Stored entries
========
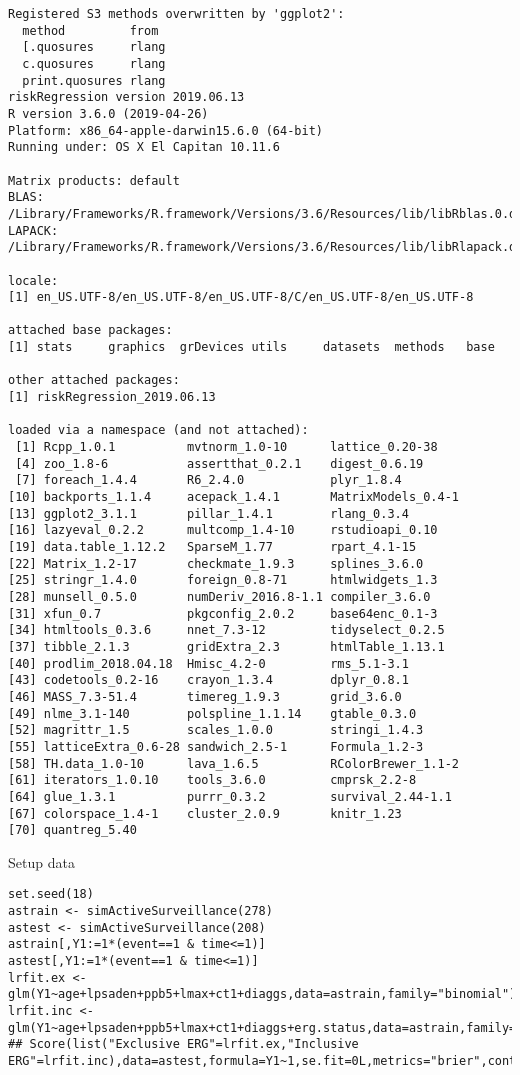 \documentclass{article}
\begin{document}
\begin{verbatim}
Registered S3 methods overwritten by 'ggplot2':
  method         from
  [.quosures     rlang
  c.quosures     rlang
  print.quosures rlang
riskRegression version 2019.06.13
R version 3.6.0 (2019-04-26)
Platform: x86_64-apple-darwin15.6.0 (64-bit)
Running under: OS X El Capitan 10.11.6

Matrix products: default
BLAS:   /Library/Frameworks/R.framework/Versions/3.6/Resources/lib/libRblas.0.dylib
LAPACK: /Library/Frameworks/R.framework/Versions/3.6/Resources/lib/libRlapack.dylib

locale:
[1] en_US.UTF-8/en_US.UTF-8/en_US.UTF-8/C/en_US.UTF-8/en_US.UTF-8

attached base packages:
[1] stats     graphics  grDevices utils     datasets  methods   base

other attached packages:
[1] riskRegression_2019.06.13

loaded via a namespace (and not attached):
 [1] Rcpp_1.0.1          mvtnorm_1.0-10      lattice_0.20-38
 [4] zoo_1.8-6           assertthat_0.2.1    digest_0.6.19
 [7] foreach_1.4.4       R6_2.4.0            plyr_1.8.4
[10] backports_1.1.4     acepack_1.4.1       MatrixModels_0.4-1
[13] ggplot2_3.1.1       pillar_1.4.1        rlang_0.3.4
[16] lazyeval_0.2.2      multcomp_1.4-10     rstudioapi_0.10
[19] data.table_1.12.2   SparseM_1.77        rpart_4.1-15
[22] Matrix_1.2-17       checkmate_1.9.3     splines_3.6.0
[25] stringr_1.4.0       foreign_0.8-71      htmlwidgets_1.3
[28] munsell_0.5.0       numDeriv_2016.8-1.1 compiler_3.6.0
[31] xfun_0.7            pkgconfig_2.0.2     base64enc_0.1-3
[34] htmltools_0.3.6     nnet_7.3-12         tidyselect_0.2.5
[37] tibble_2.1.3        gridExtra_2.3       htmlTable_1.13.1
[40] prodlim_2018.04.18  Hmisc_4.2-0         rms_5.1-3.1
[43] codetools_0.2-16    crayon_1.3.4        dplyr_0.8.1
[46] MASS_7.3-51.4       timereg_1.9.3       grid_3.6.0
[49] nlme_3.1-140        polspline_1.1.14    gtable_0.3.0
[52] magrittr_1.5        scales_1.0.0        stringi_1.4.3
[55] latticeExtra_0.6-28 sandwich_2.5-1      Formula_1.2-3
[58] TH.data_1.0-10      lava_1.6.5          RColorBrewer_1.1-2
[61] iterators_1.0.10    tools_3.6.0         cmprsk_2.2-8
[64] glue_1.3.1          purrr_0.3.2         survival_2.44-1.1
[67] colorspace_1.4-1    cluster_2.0.9       knitr_1.23
[70] quantreg_5.40
\end{verbatim}


Setup data
\lstset{language=r,label= ,caption= ,captionpos=b,numbers=none}
\begin{lstlisting}
set.seed(18)
astrain <- simActiveSurveillance(278)
astest <- simActiveSurveillance(208)
astrain[,Y1:=1*(event==1 & time<=1)]
astest[,Y1:=1*(event==1 & time<=1)]
lrfit.ex <- glm(Y1~age+lpsaden+ppb5+lmax+ct1+diaggs,data=astrain,family="binomial")
lrfit.inc <- glm(Y1~age+lpsaden+ppb5+lmax+ct1+diaggs+erg.status,data=astrain,family="binomial")
## Score(list("Exclusive ERG"=lrfit.ex,"Inclusive ERG"=lrfit.inc),data=astest,formula=Y1~1,se.fit=0L,metrics="brier",contrasts=FALSE)
\end{lstlisting}
\end{document}
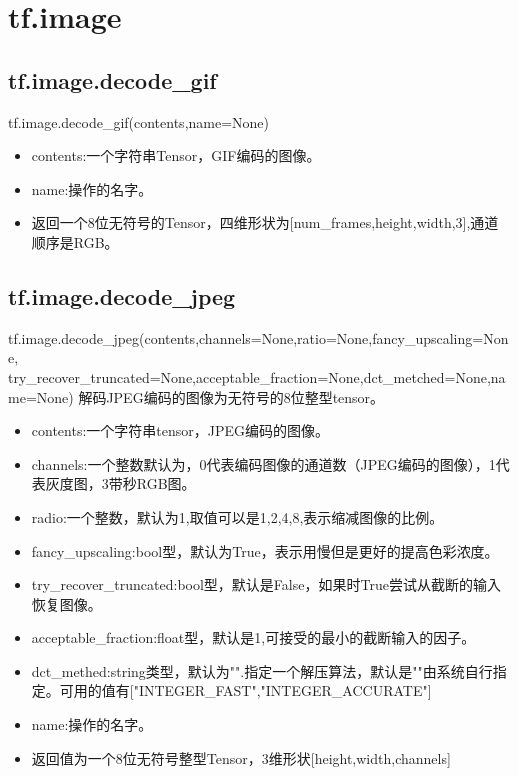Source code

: \section{tf.image}
\subsection{tf.image.decode\_gif}
tf.image.decode\_gif(contents,name=None)
\begin{itemize}
\item contents:一个字符串Tensor，GIF编码的图像。
\item name:操作的名字。
\item 返回一个8位无符号的Tensor，四维形状为[num\_frames,height,width,3],通道顺序是RGB。
\end{itemize}
\subsection{tf.image.decode\_jpeg}
tf.image.decode\_jpeg(contents,channels=None,ratio=None,fancy\_upscaling=None,\newline
try\_recover\_truncated=None,acceptable\_fraction=None,dct\_metched=None,name=None)
解码JPEG编码的图像为无符号的8位整型tensor。\newline
\begin{itemize}
	\item contents:一个字符串tensor，JPEG编码的图像。
	\item channels:一个整数默认为，0代表编码图像的通道数（JPEG编码的图像），1代表灰度图，3带秒RGB图。
	\item radio:一个整数，默认为1,取值可以是1,2,4,8,表示缩减图像的比例。
	\item fancy\_upscaling:bool型，默认为True，表示用慢但是更好的提高色彩浓度。
	\item try\_recover\_truncated:bool型，默认是False，如果时True尝试从截断的输入恢复图像。
	\item acceptable\_fraction:float型，默认是1,可接受的最小的截断输入的因子。
	\item dct\_methed:string类型，默认为"".指定一个解压算法，默认是""由系统自行指定。可用的值有["INTEGER\_FAST","INTEGER\_ACCURATE"]
	\item name:操作的名字。
	\item 返回值为一个8位无符号整型Tensor，3维形状[height,width,channels]
\end{itemize}
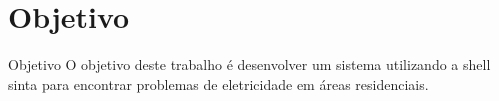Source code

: \renewcommand{\titulo}{Objetivo}
\section{\titulo}


\begin{frame}{\titulo}
O objetivo deste trabalho é desenvolver um sistema utilizando a shell sinta para encontrar problemas de eletricidade em áreas residenciais.
\end{frame}

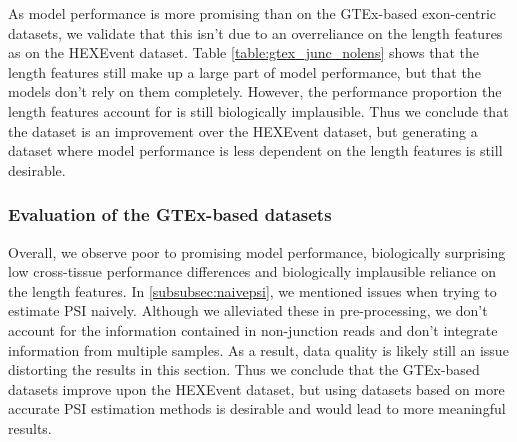 As model performance is more promising than on the GTEx-based exon-centric datasets, we validate that this isn't due to an overreliance on the length features as on the HEXEvent dataset. Table \ref{table:gtex_junc_nolens} shows that the length features still make up a large part of model performance, but that the models don't rely on them completely. However, the performance proportion the length features account for is still biologically implausible. %
Thus we conclude that the dataset is an improvement over the HEXEvent dataset, but generating a dataset where model performance is less dependent on the length features is still desirable. 




\subsubsection{Evaluation of the GTEx-based datasets}
Overall, we observe poor to promising model performance, biologically surprising low cross-tissue performance differences and biologically implausible reliance on the length features. 
In \ref{subsubsec:naivepsi}, we mentioned issues when trying to estimate PSI naively. Although we alleviated these in pre-processing, we don't account for the information contained in non-junction reads and don't integrate information from multiple samples. As a result, data quality is likely still an issue distorting the results in this section. 
Thus we conclude that the GTEx-based datasets improve upon the HEXEvent dataset, but using datasets based on more accurate PSI estimation methods is desirable and would lead to more meaningful results. %


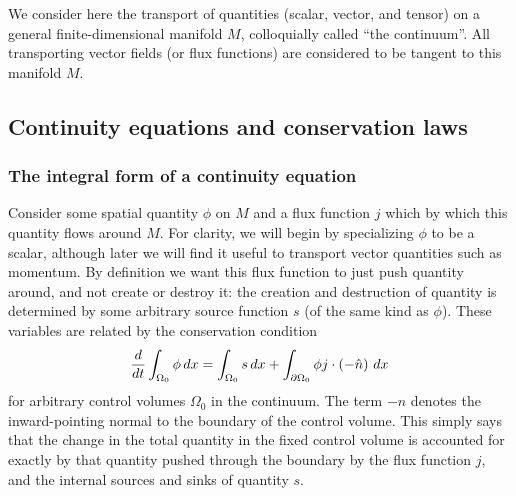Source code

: We consider here the transport of quantities (scalar, vector, and tensor) on a general finite-dimensional manifold $M$,
colloquially called ``the continuum''. All transporting vector fields (or flux functions) are considered to be tangent to this manifold $M$.
\subsection{Continuity equations and conservation laws}\label{conservation_laws}
\subsubsection{The integral form of a continuity equation}
Consider some spatial quantity $\phi$ on $M$ and a flux function $j$ which by which
this quantity flows around $M$. For clarity, we will begin by specializing $\phi$ to be a scalar, although later we will find it useful to
transport vector quantities such as momentum. By definition we want this flux function to just push quantity around, and not create or destroy it:
the creation and destruction of quantity is determined by some arbitrary source function $s$ (of the same kind as $\phi$). These variables are related by the
conservation condition
\begin{equation}\label{continuity_equation}
    \frac{d}{dt} \int_{\Omega_0} \phi\,dx = \int_{\Omega_0} s\,dx + \int_{{\partial\Omega_0}} \phi j \cdot \left(-\hat{n}\right)\,dx
\end{equation}
for arbitrary control volumes $\Omega_0$ in the continuum. The term $-\hat{n}$ denotes the inward-pointing normal to the boundary of the control volume. This simply says that the change in the total quantity in the fixed control volume is accounted for exactly by that quantity pushed through the boundary by the flux function $j$, and the internal sources and sinks of quantity $s$.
========
### PROBLEM TO SOLVE:
Only the number is needed here: how many lines of the records contain "some"?

### THE COMPLETED TASK:
2